» WHAT THIS TASK INVOLVES
From first line to last, give the records again word for word and omit the pictures.

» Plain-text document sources
::::::

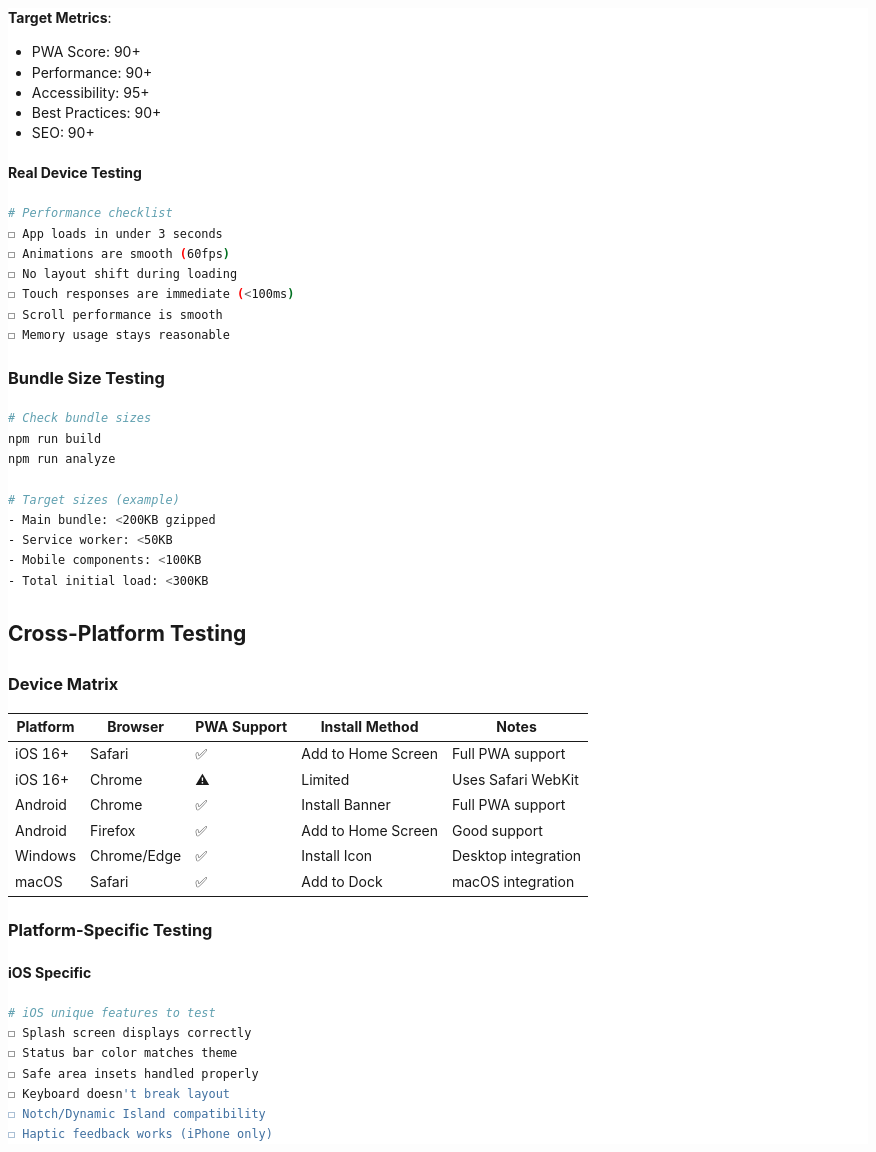**Target Metrics**:
- PWA Score: 90+
- Performance: 90+
- Accessibility: 95+
- Best Practices: 90+
- SEO: 90+

#### Real Device Testing
```bash
# Performance checklist
☐ App loads in under 3 seconds
☐ Animations are smooth (60fps)
☐ No layout shift during loading
☐ Touch responses are immediate (<100ms)
☐ Scroll performance is smooth
☐ Memory usage stays reasonable
```

### Bundle Size Testing

```bash
# Check bundle sizes
npm run build
npm run analyze

# Target sizes (example)
- Main bundle: <200KB gzipped
- Service worker: <50KB
- Mobile components: <100KB
- Total initial load: <300KB
```

## Cross-Platform Testing

### Device Matrix

| Platform | Browser | PWA Support | Install Method | Notes |
|----------|---------|-------------|----------------|-------|
| iOS 16+ | Safari | ✅ | Add to Home Screen | Full PWA support |
| iOS 16+ | Chrome | ⚠️ | Limited | Uses Safari WebKit |
| Android | Chrome | ✅ | Install Banner | Full PWA support |
| Android | Firefox | ✅ | Add to Home Screen | Good support |
| Windows | Chrome/Edge | ✅ | Install Icon | Desktop integration |
| macOS | Safari | ✅ | Add to Dock | macOS integration |

### Platform-Specific Testing

#### iOS Specific
```bash
# iOS unique features to test
☐ Splash screen displays correctly
☐ Status bar color matches theme
☐ Safe area insets handled properly
☐ Keyboard doesn't break layout
☐ Notch/Dynamic Island compatibility
☐ Haptic feedback works (iPhone only)
```
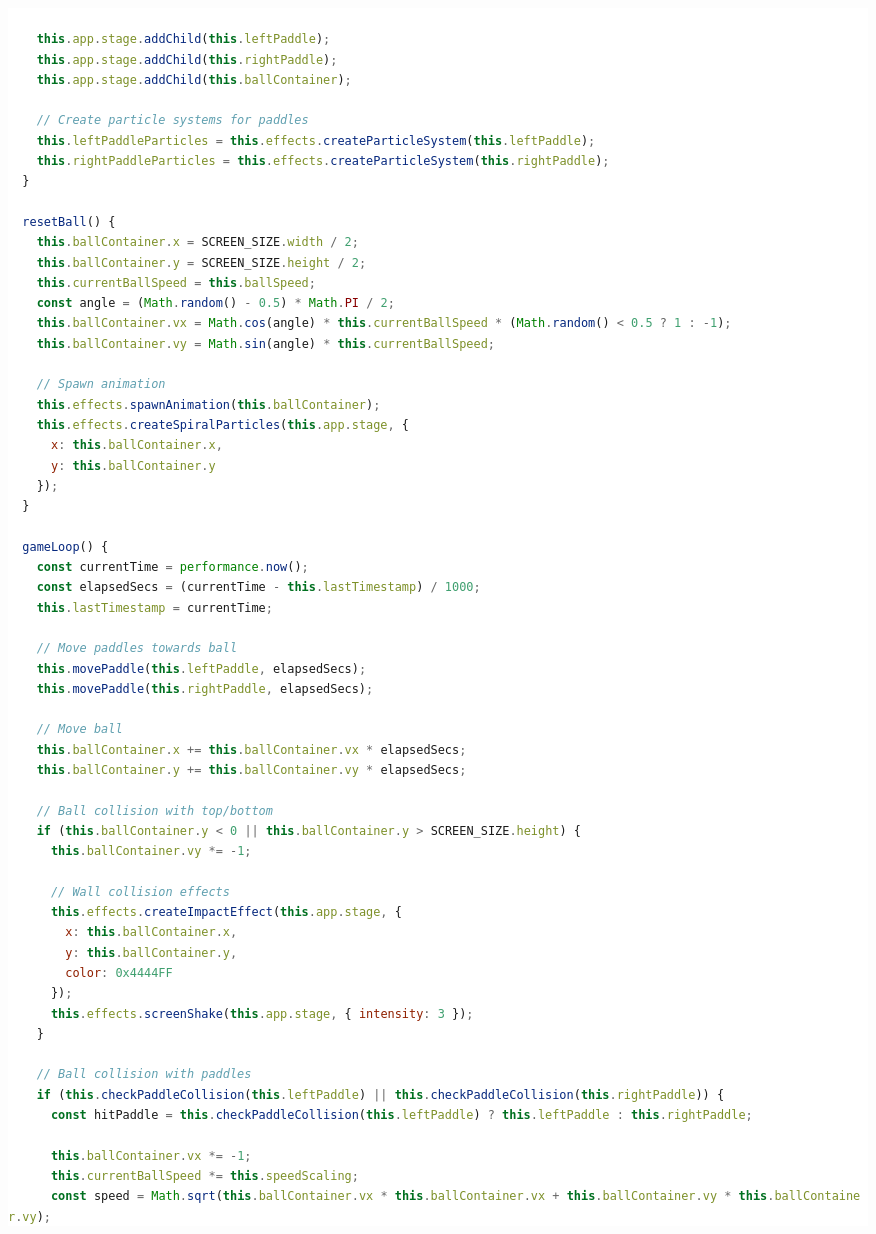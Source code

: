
 ```javascript src/game/gameLogic.js

    this.app.stage.addChild(this.leftPaddle);
    this.app.stage.addChild(this.rightPaddle);
    this.app.stage.addChild(this.ballContainer);

    // Create particle systems for paddles
    this.leftPaddleParticles = this.effects.createParticleSystem(this.leftPaddle);
    this.rightPaddleParticles = this.effects.createParticleSystem(this.rightPaddle);
  }

  resetBall() {
    this.ballContainer.x = SCREEN_SIZE.width / 2;
    this.ballContainer.y = SCREEN_SIZE.height / 2;
    this.currentBallSpeed = this.ballSpeed;
    const angle = (Math.random() - 0.5) * Math.PI / 2;
    this.ballContainer.vx = Math.cos(angle) * this.currentBallSpeed * (Math.random() < 0.5 ? 1 : -1);
    this.ballContainer.vy = Math.sin(angle) * this.currentBallSpeed;

    // Spawn animation
    this.effects.spawnAnimation(this.ballContainer);
    this.effects.createSpiralParticles(this.app.stage, {
      x: this.ballContainer.x,
      y: this.ballContainer.y
    });
  }

  gameLoop() {
    const currentTime = performance.now();
    const elapsedSecs = (currentTime - this.lastTimestamp) / 1000;
    this.lastTimestamp = currentTime;

    // Move paddles towards ball
    this.movePaddle(this.leftPaddle, elapsedSecs);
    this.movePaddle(this.rightPaddle, elapsedSecs);

    // Move ball
    this.ballContainer.x += this.ballContainer.vx * elapsedSecs;
    this.ballContainer.y += this.ballContainer.vy * elapsedSecs;

    // Ball collision with top/bottom
    if (this.ballContainer.y < 0 || this.ballContainer.y > SCREEN_SIZE.height) {
      this.ballContainer.vy *= -1;
      
      // Wall collision effects
      this.effects.createImpactEffect(this.app.stage, {
        x: this.ballContainer.x,
        y: this.ballContainer.y,
        color: 0x4444FF
      });
      this.effects.screenShake(this.app.stage, { intensity: 3 });
    }

    // Ball collision with paddles
    if (this.checkPaddleCollision(this.leftPaddle) || this.checkPaddleCollision(this.rightPaddle)) {
      const hitPaddle = this.checkPaddleCollision(this.leftPaddle) ? this.leftPaddle : this.rightPaddle;
      
      this.ballContainer.vx *= -1;
      this.currentBallSpeed *= this.speedScaling;
      const speed = Math.sqrt(this.ballContainer.vx * this.ballContainer.vx + this.ballContainer.vy * this.ballContainer.vy);
```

::::::

» SOLVED PROBLEM
**Target Metrics**:
- PWA Score: 90+
- Performance: 90+
- Accessibility: 95+
- Best Practices: 90+
- SEO: 90+

#### Real Device Testing
```bash
# Performance checklist
☐ App loads in under 3 seconds
☐ Animations are smooth (60fps)
☐ No layout shift during loading
☐ Touch responses are immediate (<100ms)
☐ Scroll performance is smooth
☐ Memory usage stays reasonable
```

### Bundle Size Testing

```bash
# Check bundle sizes
npm run build
npm run analyze

# Target sizes (example)
- Main bundle: <200KB gzipped
- Service worker: <50KB
- Mobile components: <100KB
- Total initial load: <300KB
```

## Cross-Platform Testing

### Device Matrix

| Platform | Browser | PWA Support | Install Method | Notes |
|----------|---------|-------------|----------------|-------|
| iOS 16+ | Safari | ✅ | Add to Home Screen | Full PWA support |
| iOS 16+ | Chrome | ⚠️ | Limited | Uses Safari WebKit |
| Android | Chrome | ✅ | Install Banner | Full PWA support |
| Android | Firefox | ✅ | Add to Home Screen | Good support |
| Windows | Chrome/Edge | ✅ | Install Icon | Desktop integration |
| macOS | Safari | ✅ | Add to Dock | macOS integration |

### Platform-Specific Testing

#### iOS Specific
```bash
# iOS unique features to test
☐ Splash screen displays correctly
☐ Status bar color matches theme
☐ Safe area insets handled properly
☐ Keyboard doesn't break layout
☐ Notch/Dynamic Island compatibility
☐ Haptic feedback works (iPhone only)
```
Source code

:
 ```javascript src/game/gameLogic.js

    this.app.stage.addChild(this.leftPaddle);
    this.app.stage.addChild(this.rightPaddle);
    this.app.stage.addChild(this.ballContainer);

    // Create particle systems for paddles
    this.leftPaddleParticles = this.effects.createParticleSystem(this.leftPaddle);
    this.rightPaddleParticles = this.effects.createParticleSystem(this.rightPaddle);
  }

  resetBall() {
    this.ballContainer.x = SCREEN_SIZE.width / 2;
    this.ballContainer.y = SCREEN_SIZE.height / 2;
    this.currentBallSpeed = this.ballSpeed;
    const angle = (Math.random() - 0.5) * Math.PI / 2;
    this.ballContainer.vx = Math.cos(angle) * this.currentBallSpeed * (Math.random() < 0.5 ? 1 : -1);
    this.ballContainer.vy = Math.sin(angle) * this.currentBallSpeed;

    // Spawn animation
    this.effects.spawnAnimation(this.ballContainer);
    this.effects.createSpiralParticles(this.app.stage, {
      x: this.ballContainer.x,
      y: this.ballContainer.y
    });
  }

  gameLoop() {
    const currentTime = performance.now();
    const elapsedSecs = (currentTime - this.lastTimestamp) / 1000;
    this.lastTimestamp = currentTime;

    // Move paddles towards ball
    this.movePaddle(this.leftPaddle, elapsedSecs);
    this.movePaddle(this.rightPaddle, elapsedSecs);

    // Move ball
    this.ballContainer.x += this.ballContainer.vx * elapsedSecs;
    this.ballContainer.y += this.ballContainer.vy * elapsedSecs;

    // Ball collision with top/bottom
    if (this.ballContainer.y < 0 || this.ballContainer.y > SCREEN_SIZE.height) {
      this.ballContainer.vy *= -1;
      
      // Wall collision effects
      this.effects.createImpactEffect(this.app.stage, {
        x: this.ballContainer.x,
        y: this.ballContainer.y,
        color: 0x4444FF
      });
      this.effects.screenShake(this.app.stage, { intensity: 3 });
    }

    // Ball collision with paddles
    if (this.checkPaddleCollision(this.leftPaddle) || this.checkPaddleCollision(this.rightPaddle)) {
      const hitPaddle = this.checkPaddleCollision(this.leftPaddle) ? this.leftPaddle : this.rightPaddle;
      
      this.ballContainer.vx *= -1;
      this.currentBallSpeed *= this.speedScaling;
      const speed = Math.sqrt(this.ballContainer.vx * this.ballContainer.vx + this.ballContainer.vy * this.ballContainer.vy);
```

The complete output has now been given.